If Tiger and Phil aren’t there to defend their records there will be plenty of “young guns” to try and make the tour their own.  Dustin Johnson, Hunter Mahan, Bubba Watson, Camillo Villegas, Bill Haas and Anthony Kim are all young winners from 2010 that are looking to repeat their successes.  Rickie Fowler is as popular a young golfer as there is and he still hasn’t won yet.  He’ll be trying to rectify that very quickly this season and he is capable of getting eyes, very young eyes, watching the tour.

The strength of golfers calling the European Tour home is as strong as ever.  Number one, Lee Westwood and number three, Martin Kaymer won’t be PGA Tour members this year and they are joined in Europe by the very popular Rory McIlroy.  While they will play some golf in the US they will not play a full tour schedule and the tour will suffer for it.  Fortunately, US Open Champion Graeme McDowell, fifth in the world will be playing a full season on the PGA Tour.  There is no hotter golfer in the world and probably no golfer that is enjoying himself as much.

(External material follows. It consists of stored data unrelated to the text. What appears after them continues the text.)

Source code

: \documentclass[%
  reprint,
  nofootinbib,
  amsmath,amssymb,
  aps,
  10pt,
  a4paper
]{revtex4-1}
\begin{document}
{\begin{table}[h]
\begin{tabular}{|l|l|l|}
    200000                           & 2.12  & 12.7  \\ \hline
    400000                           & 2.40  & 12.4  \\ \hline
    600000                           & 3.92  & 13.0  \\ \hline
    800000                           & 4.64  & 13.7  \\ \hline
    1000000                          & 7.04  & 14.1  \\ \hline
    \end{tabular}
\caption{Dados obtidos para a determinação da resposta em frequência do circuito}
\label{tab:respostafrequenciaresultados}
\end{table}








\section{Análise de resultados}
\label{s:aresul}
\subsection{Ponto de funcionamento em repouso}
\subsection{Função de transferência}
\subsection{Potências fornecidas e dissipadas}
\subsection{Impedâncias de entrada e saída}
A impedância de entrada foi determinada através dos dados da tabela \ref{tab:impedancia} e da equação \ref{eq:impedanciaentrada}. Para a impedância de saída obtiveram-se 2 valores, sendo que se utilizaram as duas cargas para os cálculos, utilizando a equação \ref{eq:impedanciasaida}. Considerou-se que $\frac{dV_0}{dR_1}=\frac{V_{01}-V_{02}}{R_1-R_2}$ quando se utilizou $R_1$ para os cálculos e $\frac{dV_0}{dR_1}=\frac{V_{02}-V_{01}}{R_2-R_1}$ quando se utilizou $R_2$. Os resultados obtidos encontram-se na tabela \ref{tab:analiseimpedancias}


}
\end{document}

Nothing gives the season a boost like the Ryder Cup but this is a Presidents Cup year, an Australian Presidents Cup year.  With the cup being played in Melbourne in the middle of November I can’t help but think that there will be some pro’s that won’t mind missing the team this year.  We might even see a player that makes the team respectfully decline the invite down under and opt to stay stateside.

So let the games begin and we’ll see what kind of season the PGA Tour brings us.  At least we get to start with another week of prime time golf and views of Hawaii.  It’s off to a great start already.